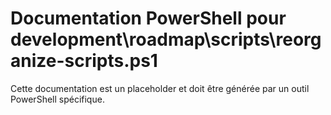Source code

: # Documentation PowerShell pour development\roadmap\scripts\reorganize-scripts.ps1

Cette documentation est un placeholder et doit être générée par un outil PowerShell spécifique.
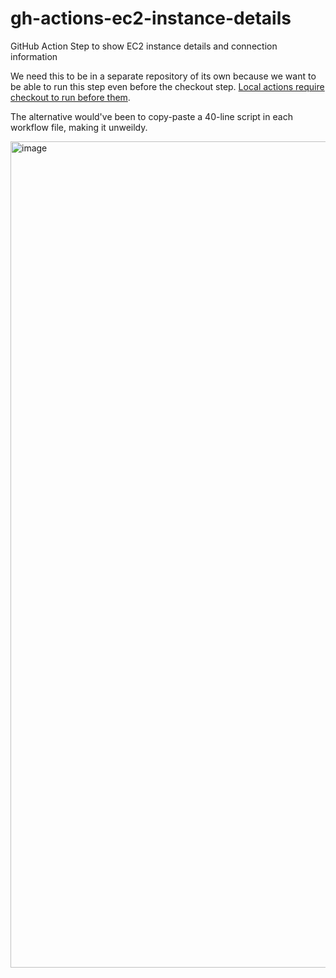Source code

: # gh-actions-ec2-instance-details
GitHub Action Step to show EC2 instance details and connection information 

We need this to be in a separate repository of its own
because we want to be able to run this step even before
the checkout step. [Local actions require checkout to run before them](
https://github.com/orgs/community/discussions/26245#discussioncomment-3250935).

The alternative would've been to copy-paste a 40-line script in
each workflow file, making it unweildy.

<img width="1322" alt="image" src="https://github.com/user-attachments/assets/85724e7b-2689-4f67-8d3b-f99084ac51bc">
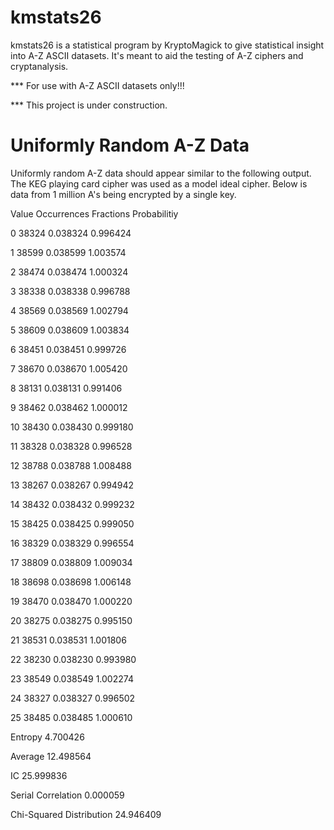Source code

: # kmstats26

kmstats26 is a statistical program by KryptoMagick to give statistical insight into A-Z ASCII datasets.  It's meant to aid the testing of A-Z ciphers and cryptanalysis.

*** For use with A-Z ASCII datasets only!!!

*** This project is under construction.

# Uniformly Random A-Z Data

Uniformly random A-Z data should appear similar to the following output.  The KEG playing card cipher was used as a model ideal cipher.  Below is data from 1 million A's being encrypted by a single key.

Value  Occurrences  Fractions  Probabilitiy

  0         38324  0.038324   0.996424

  1         38599  0.038599   1.003574

  2         38474  0.038474   1.000324

  3         38338  0.038338   0.996788

  4         38569  0.038569   1.002794

  5         38609  0.038609   1.003834

  6         38451  0.038451   0.999726

  7         38670  0.038670   1.005420

  8         38131  0.038131   0.991406

  9         38462  0.038462   1.000012

 10         38430  0.038430   0.999180

 11         38328  0.038328   0.996528

 12         38788  0.038788   1.008488

 13         38267  0.038267   0.994942

 14         38432  0.038432   0.999232

 15         38425  0.038425   0.999050

 16         38329  0.038329   0.996554

 17         38809  0.038809   1.009034

 18         38698  0.038698   1.006148

 19         38470  0.038470   1.000220

 20         38275  0.038275   0.995150

 21         38531  0.038531   1.001806

 22         38230  0.038230   0.993980

 23         38549  0.038549   1.002274

 24         38327  0.038327   0.996502

 25         38485  0.038485   1.000610

Entropy 4.700426

Average 12.498564

IC 25.999836

Serial Correlation 0.000059

Chi-Squared Distribution 24.946409
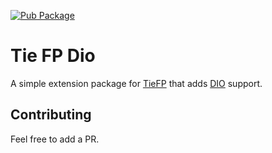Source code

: [![Pub Package](https://img.shields.io/pub/v/tie_fp_dio.svg)](https://pub.dev/packages/tie_fp_dio)

# Tie FP Dio

A simple extension package for [TieFP](https://pub.dev/packages/tie_fp) that adds [DIO](https://pub.dev/packages/dio) support.

## Contributing

Feel free to add a PR.
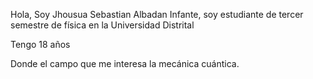 Hola, Soy Jhousua Sebastian Albadan Infante, soy estudiante de tercer semestre de física en la Universidad Distrital

Tengo 18 años 

Donde el campo que me interesa la mecánica cuántica. 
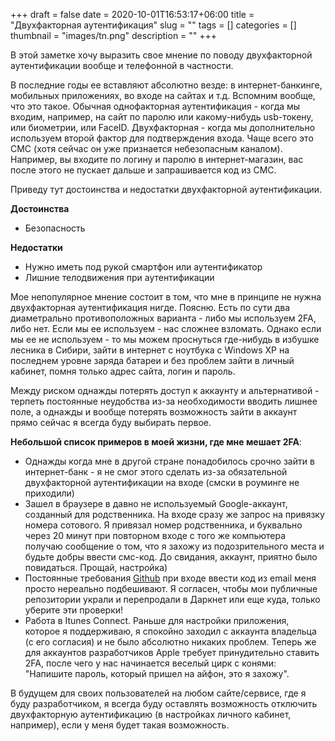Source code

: +++ 
draft = false
date = 2020-10-01T16:53:17+06:00
title = "Двухфакторная аутентификация"
slug = "" 
tags = []
categories = []
thumbnail = "images/tn.png"
description = ""
+++

В этой заметке хочу выразить свое мнение по поводу двухфакторной аутентификации вообще и телефонной в частности.

В последние годы ее вставляют абсолютно везде: в интернет-банкинге, мобильных приложениях, во входе на сайтах и т.д.
Вспомним вообще, что это такое. Обычная однофакторная аутентификация - когда мы входим, например, на сайт по паролю или какому-нибудь usb-токену, или биометрии, или FaceID. Двухфакторная  - когда мы дополнительно используем второй фактор для подтверждения входа. Чаще всего это СМС (хотя сейчас он уже признается небезопасным каналом). Например, вы входите по логину и паролю в интернет-магазин, вас после этого не пускает дальше и запрашивается код из СМС.

Приведу тут достоинства и недостатки двухфакторной аутентификации.

**Достоинства**
+ Безопасность

**Недостатки**
+ Нужно иметь под рукой смартфон или аутентификатор
+ Лишние телодвижения при аутентификации

Мое непопулярное мнение состоит в том, что мне в принципе не нужна двухфакторная аутентификация нигде.
Поясню. Есть по сути два диаметрально противоположных варианта - либо мы используем 2FA, либо нет. Если мы ее используем - нас сложнее взломать. Однако если мы ее не используем - то мы можем проснуться где-нибудь в избушке лесника в Сибири, зайти в интернет с ноутбука с Windows XP на последнем уровне заряда батареи и без проблем зайти в личный кабинет, помня только адрес сайта, логин и пароль.

Между риском однажды потерять доступ к аккаунту и альтернативой - терпеть постоянные неудобства из-за необходимости вводить лишнее поле, а однажды и вообще потерять возможность зайти в аккаунт прямо сейчас я всегда буду выбирать первое. 

**Небольшой список примеров в моей жизни, где мне мешает 2FA**:

+ Однажды когда мне в другой стране понадобилось срочно зайти в интернет-банк - я не смог этого сделать из-за обязательной двухфакторной аутентификации на входе (смски в роуминге не приходили)
+ Зашел в браузере в давно не используемый Google-аккаунт, созданный для родственника. На входе сразу же запрос на привязку номера сотового. Я привязал номер родственника, и буквально через 20 минут при повторном входе с того же компьютера получаю сообщение о том, что я захожу из подозрительного места и будьте добры ввести смс-код. До свидания, аккаунт, приятно было повидаться. Прощай, настройка)
+ Постоянные требования [Github](https://github.com) при входе ввести код из email меня просто нереально подбешивают. Я согласен, чтобы мои публичные репозитории украли и перепродали в Даркнет или еще куда, только уберите эти проверки!
+ Работа в Itunes Connect. Раньше для настройки приложения, которое я поддерживаю, я спокойно заходил с аккаунта владельца (с его согласия) и не было абсолютно никаких проблем. Теперь же для аккаунтов разработчиков Apple требует принудительно ставить 2FA, после чего у нас начинается веселый цирк с конями: "Напишите пароль, который пришел на айфон, это я захожу".

В будущем для своих пользователей на любом сайте/сервисе, где я буду разработчиком, я всегда буду оставлять возможность отключить двухфакторную аутентификацию (в настройках личного кабинет, например), если у меня будет такая возможность.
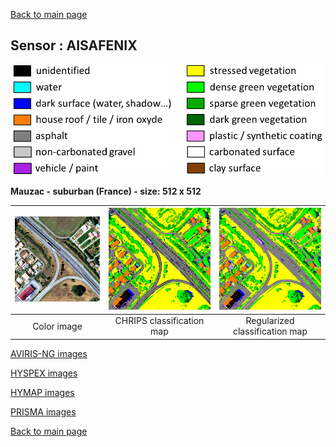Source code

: [Back to main page](index.md)

## Sensor : AISAFENIX

<p align="center">
<img src="Complements/Legende_classif_ligne_v2.png" width="500" />
</p>

**Mauzac - suburban (France)  -  size: 512 x 512**

<img src="Images_COULEUR/AisaFENIX_subset_periurbain_55cm_00_IMAGE.png" width="270" /> | <img src="Images_CLASSIF/AisaFENIX_subset_periurbain_55cm_01_CLASSIF.png" width="270" /> | <img src="Images_REGUL/AisaFENIX_subset_periurbain_55cm_02_REGUL.png" width="270" />
:-: | :-: | :-:
Color image | CHRIPS classification map | Regularized classification map

[AVIRIS-NG images](visu_images_AVIRIS_NG.md)

[HYSPEX images](visu_images_HYSPEX.md)

[HYMAP images](visu_images_HYMAP.md)

[PRISMA images](visu_images_PRISMA.md)

[Back to main page](index.md)

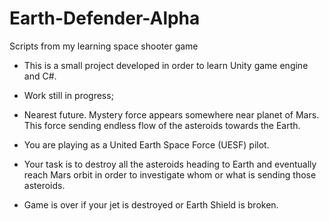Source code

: # Earth-Defender-Alpha
Scripts from my learning space shooter game

- This is a small project developed in order to learn Unity game engine and C#.
- Work still in progress; 

- Nearest future. Mystery force appears somewhere near planet of Mars. This force sending endless flow of the asteroids towards the Earth.
- You are playing as a United Earth Space Force (UESF) pilot. 
- Your task is to destroy all the asteroids heading to Earth and eventually reach Mars orbit in order to investigate whom or what is sending those asteroids. 
- Game is over if your jet is destroyed or Earth Shield is broken. 

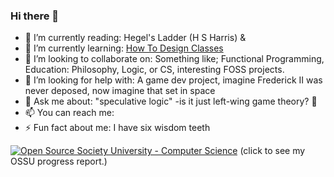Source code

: ### Hi there 👋

- 🔭 I’m currently reading:         Hegel's Ladder (H S Harris) & 
- 🌱 I’m currently learning:        [How To Design Classes](https://felleisen.org/matthias/HtDC/htdc.pdf)
- 👯 I’m looking to collaborate on: Something like; Functional Programming, Education: Philosophy, Logic, or CS,                                         interesting FOSS projects.
- 🤔 I’m looking for help with:     A game dev project, imagine Frederick II was never deposed, now imagine that set                                     in space
- 💬 Ask me about:                  "speculative logic" -is it just left-wing game theory? 🤔
- 📫 You can reach me:              
- ⚡ Fun fact about me:             I have six wisdom teeth                      


[![Open Source Society University - Computer Science](https://img.shields.io/badge/OSSU-computer--science-blue.svg)](https://github.com/users/paperclipmaximizer/projects/2/views/1) (click to see my OSSU progress report.)
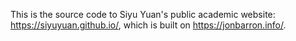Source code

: This is the source code to Siyu Yuan's public academic website: https://siyuyuan.github.io/, which is built on https://jonbarron.info/. 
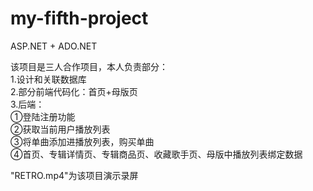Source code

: # my-fifth-project
ASP.NET + ADO.NET

该项目是三人合作项目，本人负责部分：  
1.设计和关联数据库  
2.部分前端代码化：首页+母版页  
3.后端：  
①登陆注册功能  
②获取当前用户播放列表  
③将单曲添加进播放列表，购买单曲  
④首页、专辑详情页、专辑商品页、收藏歌手页、母版中播放列表绑定数据   

"RETRO.mp4"为该项目演示录屏

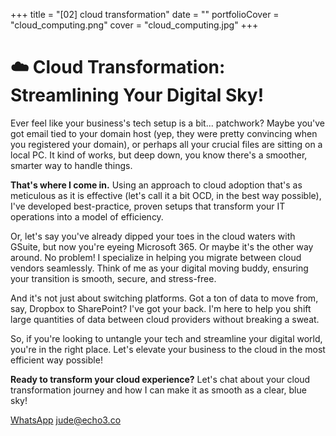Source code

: +++
title = "[02] cloud transformation"
date = ""
portfolioCover = "cloud_computing.png"
cover = "cloud_computing.jpg"
+++

# ☁️ Cloud Transformation: Streamlining Your Digital Sky!

Ever feel like your business's tech setup is a bit... patchwork? Maybe you've got email tied to your domain host (yep, they were pretty convincing when you registered your domain), or perhaps all your crucial files are sitting on a local PC. It kind of works, but deep down, you know there's a smoother, smarter way to handle things.

**That's where I come in.** Using an approach to cloud adoption that's as meticulous as it is effective (let's call it a bit OCD, in the best way possible), I've developed best-practice, proven setups that transform your IT operations into a model of efficiency.

Or, let's say you've already dipped your toes in the cloud waters with GSuite, but now you're eyeing Microsoft 365. Or maybe it's the other way around. No problem! I specialize in helping you migrate between cloud vendors seamlessly. Think of me as your digital moving buddy, ensuring your transition is smooth, secure, and stress-free.

And it's not just about switching platforms. Got a ton of data to move from, say, Dropbox to SharePoint? I've got your back. I'm here to help you shift large quantities of data between cloud providers without breaking a sweat.

So, if you're looking to untangle your tech and streamline your digital world, you're in the right place. Let's elevate your business to the cloud in the most efficient way possible!

**Ready to transform your cloud experience?** Let's chat about your cloud transformation journey and how I can make it as smooth as a clear, blue sky!

[WhatsApp](https://wa.me/447413678040)
[jude@echo3.co](mailto:jude@echo3.co)

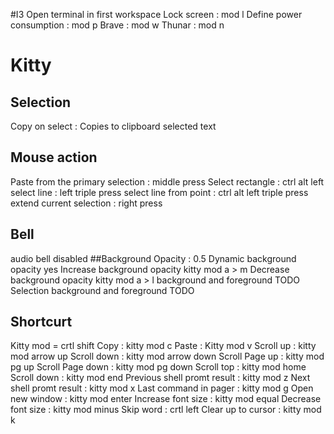 #I3
Open terminal in first workspace
Lock screen : mod l
Define power consumption : mod p
Brave : mod w
Thunar : mod n
# Kitty
## Selection
Copy on select : Copies to clipboard selected text
## Mouse action
Paste from the primary selection : middle press
Select rectangle : ctrl alt left
select line : left triple press
select line from point : ctrl alt left triple press
extend current selection : right press
## Bell 
audio bell disabled
##Background
Opacity : 0.5
Dynamic background opacity yes 
Increase background opacity kitty mod a > m
Decrease background opacity kitty mod a > l
background and foreground TODO
Selection background and foreground TODO
## Shortcurt
Kitty mod = crtl shift
Copy : kitty mod c
Paste : Kitty mod v
Scroll up : kitty mod arrow up
Scroll down : kitty mod arrow down
Scroll Page up : kitty mod pg up
Scroll Page down : kitty mod pg down
Scroll top : kitty mod home
Scroll down : kitty mod end
Previous shell promt result : kitty mod z
Next shell promt result : kitty mod x
Last command in pager : kitty mod g
Open new window : kitty mod enter
Increase font size : kitty mod equal
Decrease font size : kitty mod minus
Skip word : crtl left
Clear up to cursor : kitty mod k 






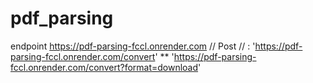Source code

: # pdf_parsing

endpoint https://pdf-parsing-fccl.onrender.com // Post // : 'https://pdf-parsing-fccl.onrender.com/convert'  **  'https://pdf-parsing-fccl.onrender.com/convert?format=download'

**TASK OBJECTIVE**
Would you please copy every line from the listing above that contains the word "arrow"?

**WRITTEN REPLY**
Scroll up : kitty mod arrow up
Scroll down : kitty mod arrow down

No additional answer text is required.